Pictures paired with source code
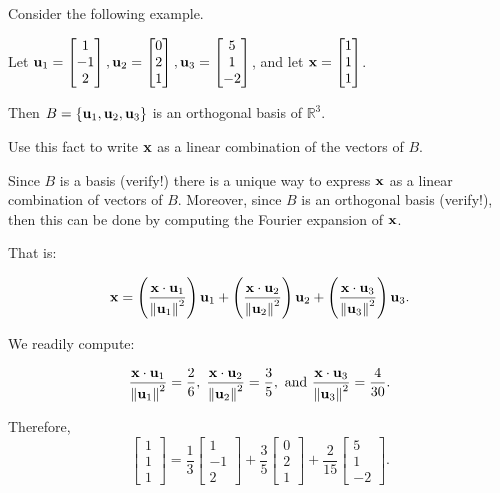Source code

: \documentclass{ximera}
\begin{document}
Consider the following example.

\begin{example}\label{fourier}
Let
${\bf u}_1= \begin{bmatrix}
1 \\ -1 \\ 2
\end{bmatrix},
{\bf u}_2= \begin{bmatrix}
0 \\ 2 \\ 1 
\end{bmatrix},
{\bf u}_3 =\begin{bmatrix}
5 \\ 1 \\ -2
\end{bmatrix}$,
and let
${\bf x} =\begin{bmatrix}
1 \\ 1 \\ 1
\end{bmatrix}$.  

Then $B=\{ {\bf u}_1, {\bf u}_2, {\bf u}_3\}$
is an orthogonal basis of $\mathbb{R}^3$.

Use this fact to write ${\bf x}$ as  a linear combination of the vectors of $B$.
\end{example}

\begin{explanation}
Since $B$ is a basis (verify!) there is a unique way to express ${\bf x}$ as a
linear combination of vectors of $B$. Moreover, since $B$ is an
orthogonal basis (verify!), then this can be done by computing the
Fourier expansion of ${\bf x}$.

That is:

\[
{\bf x}   =
\left(\frac{{\bf x}\cdot {\bf u}_1}{\left\lVert{\bf u}_1\right\rVert^2}\right) {\bf u}_1 +
\left(\frac{{\bf x}\cdot {\bf u}_2}{\left\lVert{\bf u}_2\right\rVert^2}\right) {\bf u}_2 +
\left(\frac{{\bf x}\cdot {\bf u}_3}{\left\lVert{\bf u}_3\right\rVert^2}\right) {\bf u}_3.
\]

We readily compute:

\[
\frac{{\bf x}\cdot{\bf u}_1}{\left\lVert{\bf u}_1\right\rVert^2} = \frac{2}{6}, \;
\frac{{\bf x}\cdot{\bf u}_2}{\left\lVert{\bf u}_2\right\rVert^2} = \frac{3}{5},
\mbox{ and }
\frac{{\bf x}\cdot{\bf u}_3}{\left\lVert{\bf u}_3\right\rVert^2} = \frac{4}{30}.\]

Therefore,
\[ \begin{bmatrix}
1 \\ 1 \\ 1
\end{bmatrix}
= \frac{1}{3}\begin{bmatrix}
1 \\ -1 \\ 2
\end{bmatrix}
+\frac{3}{5}\begin{bmatrix}
0 \\ 2 \\ 1
\end{bmatrix}
+\frac{2}{15}\begin{bmatrix}
5 \\ 1 \\ -2
\end{bmatrix}.\]
\end{explanation} 
\end{document}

Task description — Lines that hold the word "example" are the ones to copy from the entries above.

Answer box —
Consider the following example.
\begin{example}\label{fourier}
\end{example}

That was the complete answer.